When I first heard Sari Brown’s “Blue Ribbon,” I thought it was a cover. Not that I assumed this young performer wasn’t capable of writing such a good song; it just was so catchy I was sure I’d heard it before. Several of Brown’s compositions on her 2009 CD, Color Suite, are like that. “Lesley” is an upbeat, playful number, performed on the ukulele, with a chorus that had me singing along by the third repeat. And “Brown Sandstone” runs from sweet to dramatic with the best line of the album: “It sucks to know you want to be a woman / When you’re starting all over like a kid.”
At twenty-two, Sari Brown is somewhere between a woman and a kid, and her creative output straddles the divide beautifully.
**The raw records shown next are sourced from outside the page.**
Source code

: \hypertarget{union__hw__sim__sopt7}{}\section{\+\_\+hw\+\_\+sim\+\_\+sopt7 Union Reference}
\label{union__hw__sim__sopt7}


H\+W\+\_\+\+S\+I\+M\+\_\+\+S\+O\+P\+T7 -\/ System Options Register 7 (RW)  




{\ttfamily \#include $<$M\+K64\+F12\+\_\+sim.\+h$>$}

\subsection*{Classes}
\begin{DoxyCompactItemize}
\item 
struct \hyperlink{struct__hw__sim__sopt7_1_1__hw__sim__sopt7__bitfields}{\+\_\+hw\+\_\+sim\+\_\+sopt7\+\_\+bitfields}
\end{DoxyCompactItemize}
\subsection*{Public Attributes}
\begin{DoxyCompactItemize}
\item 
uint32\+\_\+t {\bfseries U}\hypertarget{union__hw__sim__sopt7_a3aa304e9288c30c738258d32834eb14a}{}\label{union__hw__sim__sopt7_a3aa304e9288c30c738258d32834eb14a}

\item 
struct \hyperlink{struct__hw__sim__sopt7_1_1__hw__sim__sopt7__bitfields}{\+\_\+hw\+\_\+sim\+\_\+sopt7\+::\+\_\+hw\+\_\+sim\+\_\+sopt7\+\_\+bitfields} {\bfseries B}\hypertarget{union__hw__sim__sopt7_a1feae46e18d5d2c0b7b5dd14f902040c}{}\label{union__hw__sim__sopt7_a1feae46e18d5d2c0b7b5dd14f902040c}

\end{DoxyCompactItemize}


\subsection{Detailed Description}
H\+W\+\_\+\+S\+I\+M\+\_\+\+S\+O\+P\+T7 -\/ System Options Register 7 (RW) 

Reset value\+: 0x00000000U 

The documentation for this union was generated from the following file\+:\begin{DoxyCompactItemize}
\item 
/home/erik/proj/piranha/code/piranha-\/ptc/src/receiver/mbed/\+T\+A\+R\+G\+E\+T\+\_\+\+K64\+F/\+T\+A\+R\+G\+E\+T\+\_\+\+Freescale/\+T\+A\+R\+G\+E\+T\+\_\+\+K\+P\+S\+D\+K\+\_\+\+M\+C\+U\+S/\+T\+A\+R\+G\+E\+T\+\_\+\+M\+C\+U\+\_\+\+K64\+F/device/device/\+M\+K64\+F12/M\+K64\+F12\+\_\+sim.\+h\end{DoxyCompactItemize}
She’s been writing folksy music since fourteen, recorded her first album at sixteen, and has been performing live all that time. Her experience shows in her stage presence–comfortable and confident–while her youth comes through in a charming giggle and too much talk about the next tune.
Color Suite, her second album, is similarly a mix of mature skill and overwrought analysis. It’s a concept album in multiple layers. Every song but “Lesley” contains a color in the title, and the CD package includes a lengthy booklet of original writings by Brown. These are organized according to the song titles, but they are not the lyrics; instead, you get poems, letters, short stories, and folk tales, some of which illuminate the lyrics (which can be found at saribrown.com). Frankly, it’s a bit much. But it comes together as an impressive work of multimedia art.
Brown’s writing is graced with the keen observations of someone who likes to take pictures and study the grass. And while most songs are about love, they aren’t all love songs. She explores many kinds of love and relationships, more deeply than would seem possible at this early stage of life.
Brown is the daughter of musicians–her father, Doug Brown, often plays keyboard at her gigs–and her natural talent for melody is obvious. But she seems to write for a voice that is lower than her natural range. She wishes she had a throaty, growly, gospel voice, but on the rare moments when she finds her lighter, higher head voice, she also finds the pitch and volume more easily. The lower range, and the resulting low orchestration for her band, muddied her live performance and obscured her worthy lyrics. Perhaps a vocal coach could open up new songwriting possibilities for her. I’m sure I’m not the only admirer who looks forward to watching Sari Brown grow.
It will come as no surprise to hear that Brown attends a tiny, experimental liberal arts college in Vermont. But she’s coming home to Ann Arbor in December and will be performing at Crazy Wisdom Tea Room on Saturday, December 19.